Met enige regelmaat wordt door wetenschappers/columnisten en politieke partijen gepleit voor de invoering van een frisdrankbelasting dan wel een 'suikertaks' (waarom niet: suikerbelasting?). Maar die eerste bestaat al, terwijl die tweede per 1 januari 1993 juist is afgeschaft.

Nederland kent al vanaf 1972 (!) een belasting op alcoholvrije dranken (eerst onder de naam accijns, vanaf 1993 onder de naam verbruiksbelasting van alcoholvrije dranken). De belasting wordt geheven van vruchten- en groentesap, mineraalwater en limonade. Met het Belastingplan 2016 zijn de tot 1 januari 2016 geldende twee tarieven vervangen door één tarief van € 8,83 per 100 liter. Verwachte opbrengst van de belasting 2020: € 267 mln. Deze belasting is ingevoerd om opbrengst te genereren.
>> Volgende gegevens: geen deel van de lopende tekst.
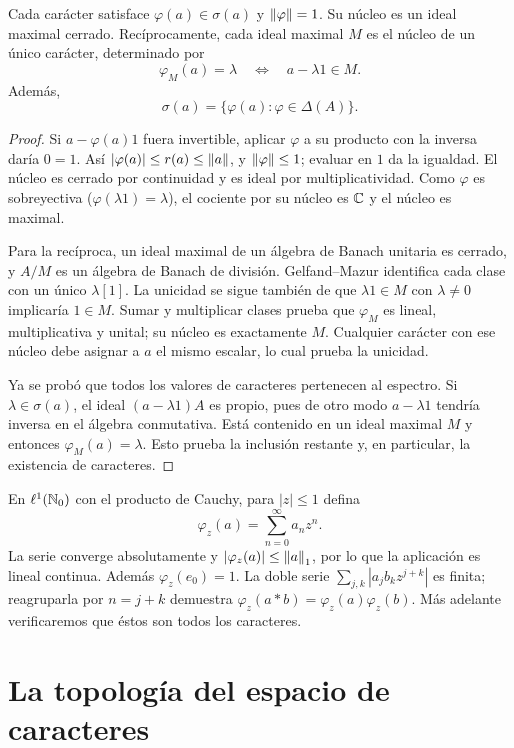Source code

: \begin{proposicion}\label{v3:caracteres-maximales}
Cada carácter satisface $\varphi(a)\in\sigma(a)$ y $\norm\varphi=1$. Su núcleo es un ideal maximal cerrado. Recíprocamente, cada ideal maximal $M$ es el núcleo de un único carácter, determinado por
\[
 \varphi_M(a)=\lambda\quad\Longleftrightarrow\quad a-\lambda1\in M.
\]
Además,
\[
 \sigma(a)=\{\varphi(a):\varphi\in\Delta(A)\}.
\]
\end{proposicion}
\begin{proof}
Si $a-\varphi(a)1$ fuera invertible, aplicar $\varphi$ a su producto con la inversa daría $0=1$. Así $|\varphi(a)|\le r(a)\le\norm a$, y $\norm\varphi\le1$; evaluar en $1$ da la igualdad. El núcleo es cerrado por continuidad y es ideal por multiplicatividad. Como $\varphi$ es sobreyectiva ($\varphi(\lambda1)=\lambda$), el cociente por su núcleo es $\C$ y el núcleo es maximal.

Para la recíproca, un ideal maximal de un álgebra de Banach unitaria es cerrado, y $A/M$ es un álgebra de Banach de división. Gelfand--Mazur identifica cada clase con un único $\lambda[1]$. La unicidad se sigue también de que $\lambda1\in M$ con $\lambda\ne0$ implicaría $1\in M$. Sumar y multiplicar clases prueba que $\varphi_M$ es lineal, multiplicativa y unital; su núcleo es exactamente $M$. Cualquier carácter con ese núcleo debe asignar a $a$ el mismo escalar, lo cual prueba la unicidad.

Ya se probó que todos los valores de caracteres pertenecen al espectro. Si $\lambda\in\sigma(a)$, el ideal $(a-\lambda1)A$ es propio, pues de otro modo $a-\lambda1$ tendría inversa en el álgebra conmutativa. Está contenido en un ideal maximal $M$ y entonces $\varphi_M(a)=\lambda$. Esto prueba la inclusión restante y, en particular, la existencia de caracteres.
\end{proof}

\begin{ejemplo}
En $\ell^1(\N_0)$ con el producto de Cauchy, para $|z|\le1$ defina
\[
 \varphi_z(a)=\sum_{n=0}^{\infty}a_nz^n.
\]
La serie converge absolutamente y $|\varphi_z(a)|\le\norm a_1$, por lo que la aplicación es lineal continua. Además $\varphi_z(e_0)=1$. La doble serie $\sum_{j,k}|a_jb_kz^{j+k}|$ es finita; reagruparla por $n=j+k$ demuestra $\varphi_z(a*b)=\varphi_z(a)\varphi_z(b)$. Más adelante verificaremos que éstos son todos los caracteres.
\end{ejemplo}

\section{La topología del espacio de caracteres}

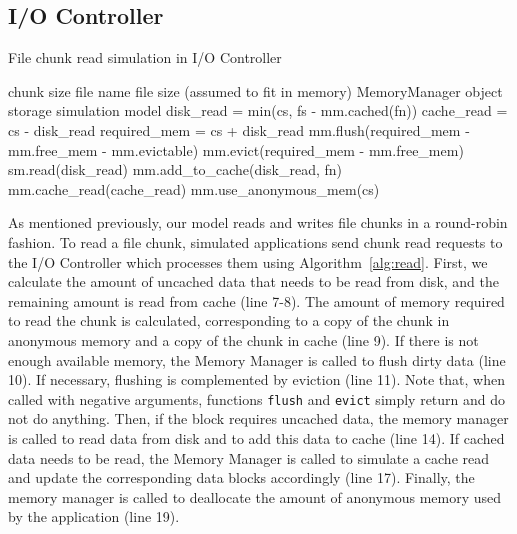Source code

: \documentclass[conference]{IEEEtran}
\newcommand{\Desc}[2]{\State \makebox[2em][l]{#1}#2}
\begin{document}
    \subsection{I/O Controller}

    \begin{algorithm}\caption{File chunk read simulation in I/O Controller}
    \label{alg:read}
        \small
        \begin{algorithmic}[1]
        \Input
            \Desc{cs}{chunk size}
            \Desc{fn}{file name}
            \Desc{fs}{file size (assumed to fit in memory)}
            \Desc{mm}{MemoryManager object}
            \Desc{sm}{storage simulation model}
           \EndInput
           \State disk\_read = min(cs, fs - mm.cached(fn)) 
           \State cache\_read = cs - disk\_read 
           \State required\_mem = cs + disk\_read
           \State mm.flush(required\_mem - mm.free\_mem - mm.evictable)
           \State mm.evict(required\_mem - mm.free\_mem)
             
           \State sm.read(disk\_read)
           \State mm.add\_to\_cache(disk\_read, fn)
           \EndIf
            
           \State mm.cache\_read(cache\_read)
        \EndIf
        \State mm.use\_anonymous\_mem(cs)
        \end{algorithmic}
    \end{algorithm}
    As mentioned previously, our model reads and writes file chunks in a
    round-robin fashion. To read a file chunk, simulated applications send
    chunk read requests to the I/O Controller which processes them using
    Algorithm~\ref{alg:read}. First, we calculate the amount of uncached
    data that needs to be read from disk, and the remaining amount is read
    from cache (line 7-8). The amount of memory required to read the chunk
    is calculated, corresponding to a copy of the chunk in anonymous memory
    and a copy of the chunk in cache (line 9).
    If there is not enough available memory, the Memory Manager is called
    to flush dirty data (line 10). If necessary, flushing is complemented by
    eviction (line 11). Note that, when called with negative arguments, functions
    \texttt{flush} and \texttt{evict} simply return and do not do anything. Then,
    if the block requires
    uncached data, the memory manager is called to read data from disk and to add this
    data to cache (line 14).
    If cached data needs to be read, the Memory Manager is called to simulate
    a cache read  and update the corresponding data blocks accordingly (line 17).
    Finally, the memory manager is called to deallocate the amount of anonymous memory used by the application (line 19).
\end{document}
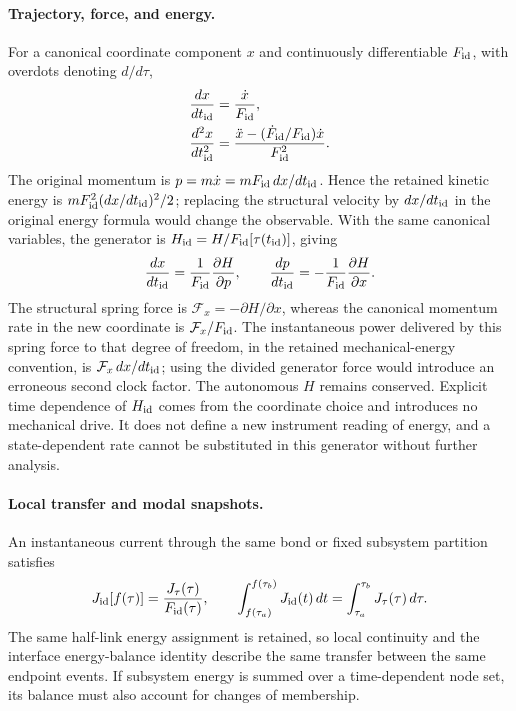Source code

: \documentclass[10pt,aps,onecolumn,notitlepage,nofootinbib]{revtex4-2}
\begin{document}
\paragraph*{Trajectory, force, and energy.}
For a canonical coordinate component $x$ and continuously differentiable $F_{\rm id}$, with overdots denoting $d/d\tau$,
\begin{align*}
 \frac{dx}{dt_{\rm id}}&=\frac{\dot x}{F_{\rm id}},\\
 \frac{d^2x}{dt_{\rm id}^2}
 &=\frac{\ddot x-(\dot F_{\rm id}/F_{\rm id})\dot x}{F_{\rm id}^2}.
\end{align*}
The original momentum is $p=m\dot x=mF_{\rm id}\,dx/dt_{\rm id}$. Hence the retained kinetic energy is $mF_{\rm id}^2(dx/dt_{\rm id})^2/2$; replacing the structural velocity by $dx/dt_{\rm id}$ in the original energy formula would change the observable. With the same canonical variables, the generator is $H_{\rm id}=H/F_{\rm id}[\tau(t_{\rm id})]$, giving
\[
 \frac{dx}{dt_{\rm id}}=\frac{1}{F_{\rm id}}\frac{\partial H}{\partial p},
 \qquad
 \frac{dp}{dt_{\rm id}}=-\frac{1}{F_{\rm id}}\frac{\partial H}{\partial x}.
\]
The structural spring force is $\mathcal F_x=-\partial H/\partial x$, whereas the canonical momentum rate in the new coordinate is $\mathcal F_x/F_{\rm id}$. The instantaneous power delivered by this spring force to that degree of freedom, in the retained mechanical-energy convention, is $\mathcal F_x\,dx/dt_{\rm id}$; using the divided generator force would introduce an erroneous second clock factor. The autonomous $H$ remains conserved. Explicit time dependence of $H_{\rm id}$ comes from the coordinate choice and introduces no mechanical drive. It does not define a new instrument reading of energy, and a state-dependent rate cannot be substituted in this generator without further analysis.

\paragraph*{Local transfer and modal snapshots.}
An instantaneous current through the same bond or fixed subsystem partition satisfies
\[
 J_{\rm id}[f(\tau)]=\frac{J_\tau(\tau)}{F_{\rm id}(\tau)},\qquad
 \int_{f(\tau_a)}^{f(\tau_b)}J_{\rm id}(t)\,dt
 =\int_{\tau_a}^{\tau_b}J_\tau(\tau)\,d\tau.
\]
The same half-link energy assignment is retained, so local continuity and the interface energy-balance identity describe the same transfer between the same endpoint events. If subsystem energy is summed over a time-dependent node set, its balance must also account for changes of membership.
\end{document}
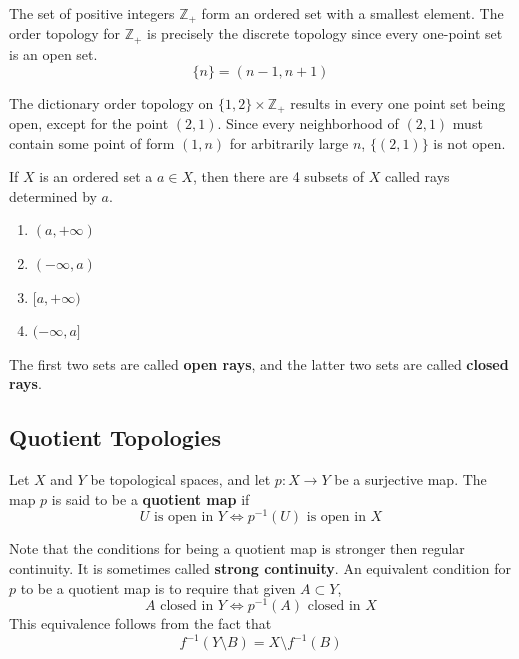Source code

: \documentclass{article}
\begin{document}
    \begin{example}
      The set of positive integers $\mathbb{Z}_+$ form an ordered set with a smallest element. The order topology for $\mathbb{Z}_+$ is precisely the discrete topology since every one-point set is an open set. 
      \[\{n\} = (n-1, n+1)\]
    \end{example}

    \begin{example}
      The dictionary order topology on $\{1, 2\} \times \mathbb{Z}_+$ results in every one point set being open, except for the point $(2, 1)$. Since every neighborhood of $(2,1)$ must contain some point of form $(1, n)$ for arbitrarily large $n$, $\{(2,1)\}$ is not open. 
    \end{example}

    \begin{definition}
      If $X$ is an ordered set a $a \in X$, then there are 4 subsets of $X$ called rays determined by $a$. 
      \begin{enumerate}
        \item $(a, +\infty)$ 
        \item $(-\infty, a)$
        \item $[a, +\infty)$
        \item $(-\infty, a]$
      \end{enumerate}
      The first two sets are called \textbf{open rays}, and the latter two sets are called \textbf{closed rays}. 
    \end{definition}

  \subsection{Quotient Topologies}

    \begin{definition}
    Let $X$ and $Y$ be topological spaces, and let $p: X \longrightarrow Y$ be a surjective map. The map $p$ is said to be a \textbf{quotient map} if
    \[U \text{ is open in } Y \iff p^{-1}(U) \text{ is open in } X\]
    \end{definition}

    Note that the conditions for being a quotient map is stronger then regular continuity. It is sometimes called \textbf{strong continuity}. An equivalent condition for $p$ to be a quotient map is to require that given $A \subset Y$, 
    \[A \text{ closed in } Y \iff p^{-1}(A) \text{ closed in } X\]
    This equivalence follows from the fact that
    \[f^{-1}(Y \setminus B) = X \setminus f^{-1}(B)\]
\end{document}
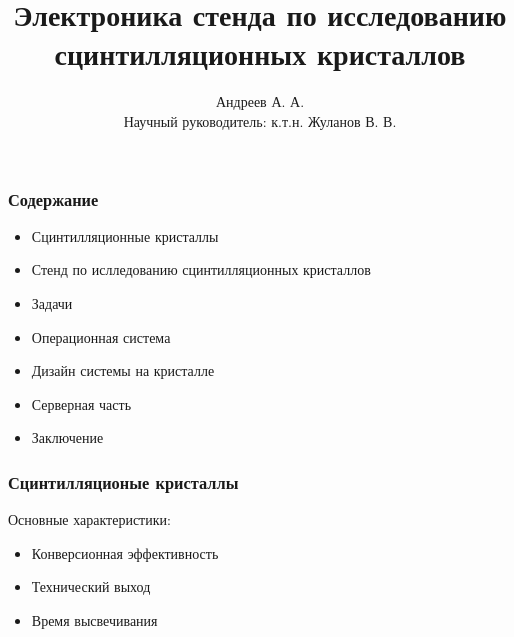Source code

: \documentclass[aspectratio=169]{beamer}
\title{Электроника стенда по исследованию сцинтилляционных кристаллов}
\author{Андреев А. А. \\
        Научный руководитель: к.т.н. Жуланов В. В.}
\institute{Новосибирский Государственный Университет}
\begin{document}
\begin{frame}
\titlepage
\end{frame}

\begin{frame}
\frametitle{Содержание}
    \begin{itemize}  
        \item Сцинтилляционные кристаллы
        \item Стенд по ислледованию сцинтилляционных кристаллов
        \item Задачи
        \item Операционная система
        \item Дизайн системы на кристалле
        \item Серверная часть
        \item Заключение
    \end{itemize}
\end{frame}

\begin{frame}
\frametitle{Сцинтилляционые кристаллы}
    Основные характеристики:
    \begin{itemize}  
        \item Конверсионная эффективность
        \item Технический выход
        \item Время высвечивания 
    \end{itemize}
\end{frame}
\end{document}
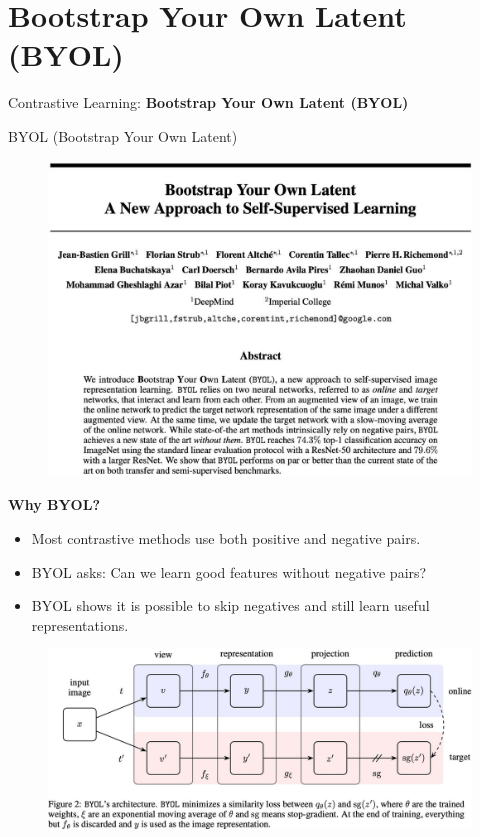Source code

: \section{Bootstrap Your Own Latent (BYOL)}
\begin{frame}{}
    \LARGE Contrastive Learning: \textbf{Bootstrap Your Own Latent (BYOL)}
\end{frame}


\begin{frame}[allowframebreaks]{BYOL (Bootstrap Your Own Latent)}
\begin{figure}
    \centering
    \includegraphics[width=\linewidth,height=0.9\textheight,keepaspectratio]{images/contrastive/slide_80_1_img.jpg}
\end{figure}

\framebreak

\textbf{Why BYOL?}
\begin{itemize}
    \item Most contrastive methods use both positive and negative pairs.
    \item BYOL asks: Can we learn good features without negative pairs?
    \item BYOL shows it is possible to skip negatives and still learn useful representations.
\end{itemize}

\framebreak

\begin{figure}
    \centering
    \includegraphics[width=\linewidth,height=0.9\textheight,keepaspectratio]{images/contrastive/slide_81_1_img.jpg}
\end{figure}


\end{frame}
Andere rechtsgronden die verband houden met bij voorbeeld volksgezondheid waren toen niet aan de orde.

Frisdrankbelasting afschaffen?

In 1992 is door de Tweede Kamer een motie aangenomen waarin de Kamer zich uitspreekt voor het op termijn en gefaseerd afschaffen van deze belasting. Volgens de motie is de redengeving van een verbruiksbelasting van alcoholvrije dranken "niet meer van deze tijd"(!). Afschaffing is uiteindelijk niet gerealiseerd; sterker: het tarief is enkele keren verhoogd.

Een herhaling van zetten zien we in het Belastingplan 2012. Het toenmalige kabinet wilde een aantal 'kleinere belastingen', waaronder de frisdrankbelasting, afschaffen (Kamerstukken II 2011/12, 33 003, nr. 3, p. 9). Afschaffing is uiteindelijk niet doorgegaan. De desbetreffende bepalingen van het Belastingplan 2012 zijn nooit in werking getreden. De opbrengst van die 'kleine belasting' kon toch niet worden gemist.

Suikerbelasting

In de verkiezingsprogramma’s van verschillende politieke partijen wordt gepleit voor de invoering van een 'suikertaks'. Het is niet altijd duidelijk of men nu een algemene suikerbelasting bedoelt of een belasting op de suiker in frisdranken. Staatssecretaris Blokhuis draagt bij aan die verwarring door te spreken over een 'suikertaks', terwijl hij een belasting op suikerhoudende dranken bedoelt. Zo’n belasting hebben we al in de vorm van de frisdrankbelasting.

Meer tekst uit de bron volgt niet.